COLUMBIA — The use of voting clickers helped residents get involved at a phase four meeting for Columbia Imagined on Wednesday.
Columbia Imagined has received 1,000 objectives and 500 goals from a public forum and an online survey since phase four began in late April. Rachel Bacon, a certified planner on the Community Development staff, said it took four staff members three days to sort through the 1,000 objectives they received.
The pool of public input was narrowed and compounded into 35 goals and objectives. Out of those 35, the community development staff selected two goals from each of seven categories, which were decided from previous public input, to be voted on and receive public input at Wednesday night's meeting.
The goals were culled from categories that include land use and growth management, livable and sustainable community and economic development.
Each person at the meeting was given a clicker to register his or her vote. Three options were presented for each goal:
- On the right track
- Needs tweaking
- Go back to the drawing board
Everyone submitted a vote that was then electronically tallied and illustrated as a graphic on screen. Many of the goals received an even distribution between the first and second option, with very few votes asking for a complete overhaul of the goal.
After the initial voting, the meeting supervisors went back through each goal and opened the floor for public discussion.
It was the first meeting that used a polling method to gather the attendants' opinions and give them instant, visible results, Pat Zenner, the City Development Services manager, said.
"I think it went very well," Zenner said. "It was a very productive evening."
Discussion and participation was high among the roughly 30 people that attended the meeting.
"(The discourse) was civil, it was focused," Zenner said.
The comments and feedback will help the Community Development staff refine the goals and objectives.
One of the meetingoer's main complaints were about the vague terminology and undefined terms within the goals and objectives.
Adam Saunders, a nine-year Columbia resident, has followed the Columbia Imagined plan since its beginning.
"I'd like to see it become a world class city," he said.

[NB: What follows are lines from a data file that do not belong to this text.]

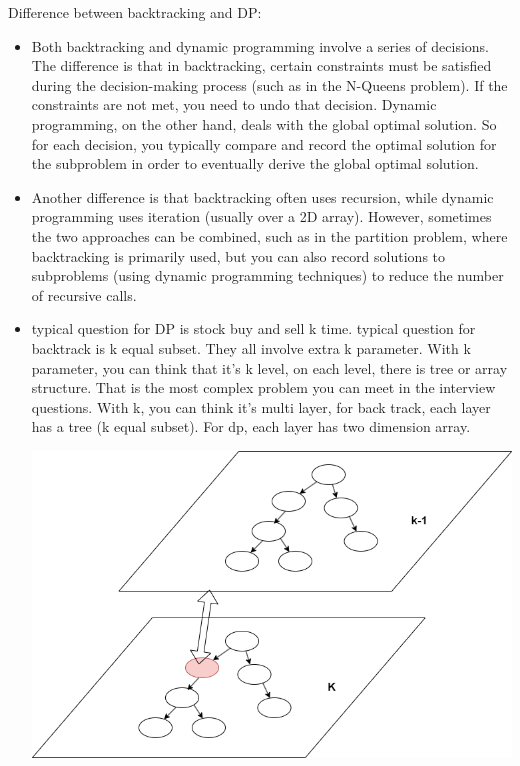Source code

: \documentclass[a4paper,11pt,twoside]{book}
\begin{document}
	\par Difference between backtracking and DP:
	\begin{itemize}
		\item Both backtracking and dynamic programming involve a series of decisions. The difference is that in backtracking, certain constraints must be satisfied during the decision-making process (such as in the N-Queens problem). If the constraints are not met, you need to undo that decision. Dynamic programming, on the other hand, deals with the global optimal solution. So for each decision, you typically compare and record the optimal solution for the subproblem in order to eventually derive the global optimal solution.
		
		\item Another difference is that backtracking often uses recursion, while dynamic programming uses iteration (usually over a 2D array). However, sometimes the two approaches can be combined, such as in the partition problem, where backtracking is primarily used, but you can also record solutions to subproblems (using dynamic programming techniques) to reduce the number of recursive calls.
		
		\item typical question for DP is stock buy and sell k time.  typical question for backtrack is k equal subset. They all involve extra k parameter. With k parameter, you can think that it's k level, on each level, there is tree or array structure. That is the most complex problem you can meet in the interview questions. With k, you can think it's multi layer, for back track, each layer has a tree (k equal subset). For dp, each layer has two dimension array.

\begin{center}
	\includegraphics[scale=0.45]{pics/dp_back.drawio.png}
\end{center}

		
	\end{itemize}
	
\end{document}
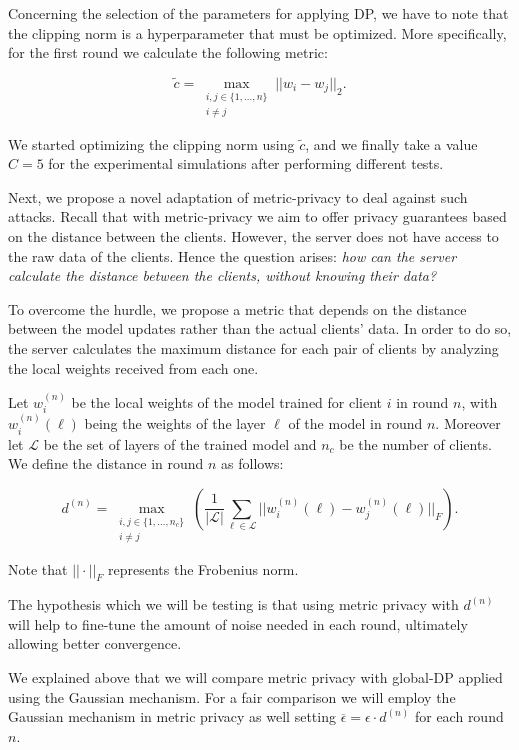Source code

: \documentclass[5p,times]{elsarticle}
\begin{document}
Concerning the selection of the parameters for applying DP, we have to note that the clipping norm is a hyperparameter that must be optimized. More specifically, 
for the first round we calculate the following metric:

$$
\tilde{c} = \max_{\substack{i,j\in \{1,\hdots,n\} \\ i\neq j}}||w_{i}-w_{j}||_{2}.
$$

We started optimizing the clipping norm using $\tilde{c}$, and we finally take a value $C=5$ for the experimental simulations after performing different tests.



Next, we propose a novel adaptation of metric-privacy to deal against such attacks. 
Recall that with metric-privacy we aim to offer privacy guarantees based on the distance between the clients.
However, the server does not have access to the raw data of the clients. Hence the question arises: \emph{how can the server calculate the distance between the clients, without knowing their data?}

To overcome the hurdle, we propose a metric that depends on the distance between the model updates rather than the actual clients' data.
In order to do so, the server calculates the maximum distance for each pair of clients by analyzing the local weights received from each one. 

Let $w_{i}^{(n)}$ be the local weights of the model trained for client $i$ in round $n$, with $w_{i}^{(n)}(\ell)$ being the weights of the layer $\ell$ of the model in round $n$. Moreover let $\mathcal{L}$ be the set of layers of the trained model and $n_{c}$ be the number of clients. We define  the distance in round $n$  as follows:

$$
d^{(n)} = \max_{\substack{i,j\in \{1,\hdots,n_{c}\} \\ i\neq j}} \left(\frac{1}{|\mathcal{L}|}\sum_{\ell \in \mathcal{L}} ||w_{i}^{(n)}(\ell)-w_{j}^{(n)}(\ell)||_{F} \right).
$$

Note that $||\cdot||_{F}$ represents the Frobenius norm. 

The hypothesis which we will be testing is that using metric privacy with $d^{(n)}$ will help to fine-tune the amount of noise needed in each round, ultimately allowing better convergence. 

We explained above that we will compare metric privacy with global-DP applied using the Gaussian mechanism. For a fair comparison we will employ the Gaussian mechanism in metric privacy as well setting $\overline{\epsilon}=\epsilon \cdot d^{(n)}$ for each round $n$.
\end{document}
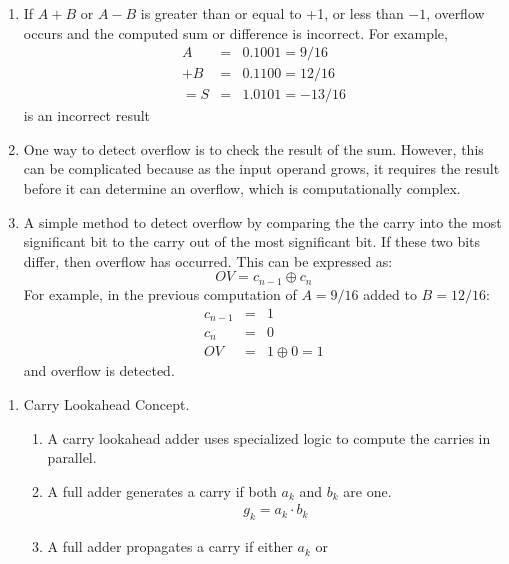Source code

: \documentclass[times, twocolumn, 10pt]{article}
\begin{document}
\begin{enumerate}
\begin{enumerate}
\begin{enumerate}
\begin{enumerate}
          \item If $A + B$ or $ A - B$ is greater than or equal to +1, or
            less than $-1$,
	    overflow occurs and the computed sum or difference is
            incorrect. For example, 
	    \begin{eqnarray*}
	      A  & = & 0.1001 =  9/16 \\
	      + B  & = & 0.1100 =  12/16 \\
	      = S  & = & 1.0101 =  -13/16 
	    \end{eqnarray*}
	    is an incorrect result
          \item One way to detect overflow is to check the result
            of the sum. However,
            this can be complicated because as the input operand grows,
            it requires the result before it can determine an
            overflow, which is computationally complex.
          \item A simple method to detect overflow by comparing the
            the carry into the
            most significant bit
	    to the carry out of the most significant bit. If these two
            bits differ, 
	    then overflow has occurred. This can be expressed as:
	    \[  OV = c_{n-1} \oplus c_{n} \] 
	    For example, in the previous computation of 
            $A =  9/16$ added to $B = 12/16$:
	    \begin{eqnarray*}
	      c_{n-1} & = & 1 \\
	      c_{n}   & = & 0 \\
	      OV      & = & 1 \oplus 0 = 1 
	    \end{eqnarray*}
	    and overflow is detected. 
      \end{enumerate}
    \end{enumerate}
  \end{enumerate}
  \begin{enumerate}
  \item Carry Lookahead Concept. 
    \begin{enumerate}
    \item A carry lookahead adder uses specialized logic to compute 
      the carries in parallel. 
    \item A full adder generates a carry if both $a_{k}$ and $b_{k}$
      are one. 
      \begin{eqnarray*}
	g_{k} = a_{k} \cdot b_{k}      
      \end{eqnarray*}
    \item A full adder propagates a carry if either $a_{k}$ or

\end{enumerate}
\end{enumerate}
\end{enumerate}
\end{document}
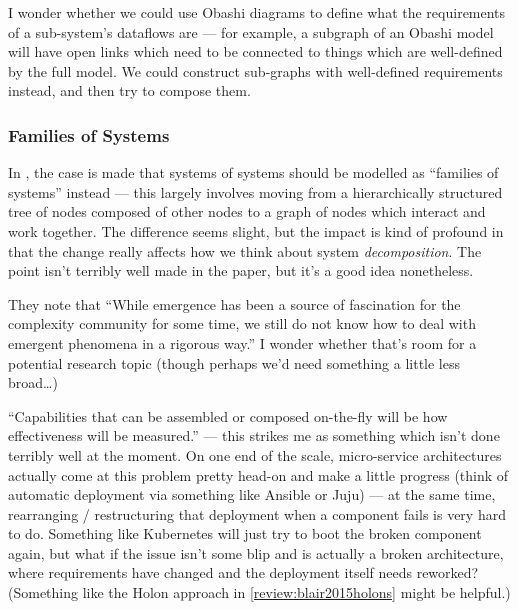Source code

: \documentclass[12pt]{article}
\begin{document}
I wonder whether we could use Obashi diagrams to define what the requirements of
a sub-system's dataflows are --- for example, a subgraph of an Obashi model will
have open links which need to be connected to things which are well-defined by
the full model. We could construct sub-graphs with well-defined requirements
instead, and then try to compose them.\par

\subsubsection{Families of Systems}

In \cite{meilich2006system}, the case is made that systems of systems should be
modelled as ``families of systems'' instead --- this largely involves moving
from a hierarchically structured tree of nodes composed of other nodes to a
graph of nodes which interact and work together. The difference seems slight,
but the impact is kind of profound in that the change really affects how we
think about system \emph{decomposition}. The point isn't terribly well made in
the paper, but it's a good idea nonetheless.\par

They note that ``While emergence has been a source of fascination for the
complexity community for some time, we still do not know how to deal with
emergent phenomena in a rigorous way.'' I wonder whether that's room for a
potential research topic (though perhaps we'd need something a little less broad\ldots)\par

``Capabilities that can be assembled or composed on-the-fly will be how
effectiveness will be measured.'' --- this strikes me as something which isn't
done terribly well at the moment. On one end of the scale, micro-service
architectures actually come at this problem pretty head-on and make a little
progress (think of automatic deployment via something like Ansible or Juju) ---
at the same time, rearranging / restructuring that deployment when a component
fails is very hard to do. Something like Kubernetes will just try to boot the
broken component again, but what if the issue isn't some blip and is actually a
broken architecture, where requirements have changed and the deployment itself
needs reworked? (Something like the Holon approach in
\cref{review:blair2015holons} might be helpful.)\par
\end{document}
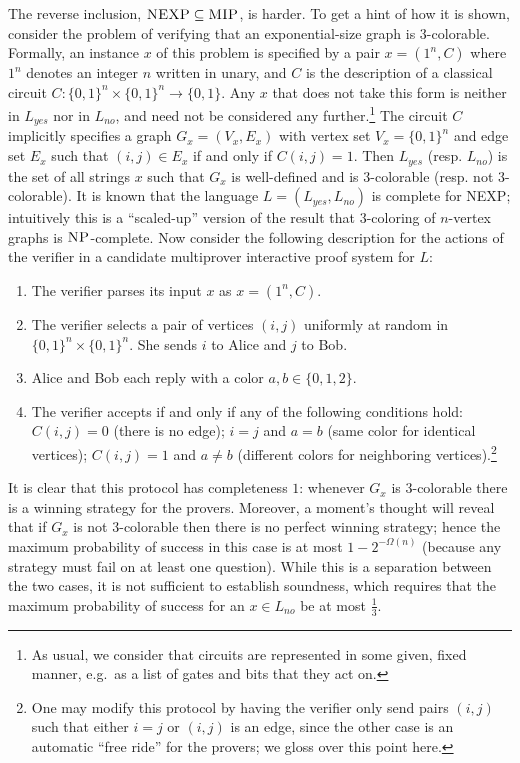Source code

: The reverse inclusion, $\textsc{NEXP}\subseteq \textsc{MIP}$, is harder. To get a hint of how it is shown, consider the problem of verifying that an exponential-size graph is $3$-colorable. Formally, an instance $x$ of this problem is specified by a pair $x=(1^n,C)$ where $1^n$ denotes an integer $n$ written in unary, and $C$ is the description of a classical circuit $C:\{0,1\}^n \times \{0,1\}^n \to \{0,1\}$. Any $x$ that does not take this form is neither in $L_{yes}$ nor in $L_{no}$, and need not be considered any further.\footnote{As usual, we consider that circuits are represented in some given, fixed manner, e.g.\ as a list of gates and bits that they act on.}  The circuit $C$ implicitly specifies a graph $G_x = (V_x,E_x)$ with vertex set $V_x = \{0,1\}^n$ and edge set $E_x$ such that $(i,j)\in E_x$ if and only if $C(i,j)=1$. Then $L_{yes}$ (resp. $L_{no}$) is the set of all strings $x$ such that $G_x$ is well-defined and is $3$-colorable (resp. not $3$-colorable). It is known that the language $L=(L_{yes},L_{no})$ is complete for NEXP; intuitively this is a ``scaled-up'' version of the result that $3$-coloring of $n$-vertex graphs is $\textsc{NP}$-complete. Now consider the following description for the actions of the verifier in a candidate multiprover interactive proof system for $L$: 
\begin{enumerate}
\item The verifier parses its input $x$ as $x=(1^n,C)$. 
\item The verifier selects a pair of vertices $(i,j)$ uniformly at random in $\{0,1\}^n\times \{0,1\}^n$. She sends $i$ to Alice and $j$ to Bob.
\item Alice and Bob each reply with a color $a,b\in \{0,1,2\}$. 
\item The verifier accepts if and only if any of the following conditions hold: $C(i,j)=0$ (there is no edge); $i=j$ and $a=b$ (same color for identical vertices); $C(i,j)=1$ and $a\neq b$ (different colors for neighboring vertices).\footnote{One may modify this protocol by having the verifier only send pairs $(i,j)$ such that either $i=j$ or $(i,j)$ is an edge, since the other case is an automatic ``free ride'' for the provers; we gloss over this point here.}
\end{enumerate}
It is clear that this protocol has completeness $1$: whenever $G_x$ is $3$-colorable there is a winning strategy for the provers. Moreover, a moment's thought will reveal that if $G_x$ is not $3$-colorable then there is no perfect winning strategy; hence the maximum probability of success in this case is at most $1-2^{-\Omega(n)}$ (because any strategy must fail on at least one question). While this is a separation between the two cases, it is not sufficient to establish soundness, which requires that the maximum probability of success for an $x\in L_{no}$ be at most $\frac{1}{3}$.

For that to happen, Saunders said he thinks that it needs a plan and the developing plan with Columbia Imagined isn't quite complete.
"It needs to have the policy and implement process to ensure that it happens," he said.
Saunders is the co-founder of the Columbia Center for Urban Agriculture, where city planning plays an important role in his job.
"The city has an interesting and pivotal role in protecting agricultural lands in the city and surrounding area," he said. "Our city is growing rapidly and thoughtful planning will ensure agricultural lands are protected, ... that the city grows in a way that is healthy, sustainable and equitable."
Last year, Columbia Imagined developed a six-step plan to collect public input and find out what people want and what the city needs to do to encourage growth in Columbia. More than 300 residents voiced input on phase four, "Where are we headed?", according to a news release.
"Where are we headed?" is an analysis of what Columbia will look like in 20 years if it grows at the same rate it has for the past 20 years. The press release calls this a "trend growth scenario."
The growth scenarios were on the agenda for Wednesday, but public discussion and questions on the goals and objectives lasted so long that Zenner decided to table the second half of the agenda. He hopes to schedule another meeting within the next two weeks about the growth scenarios.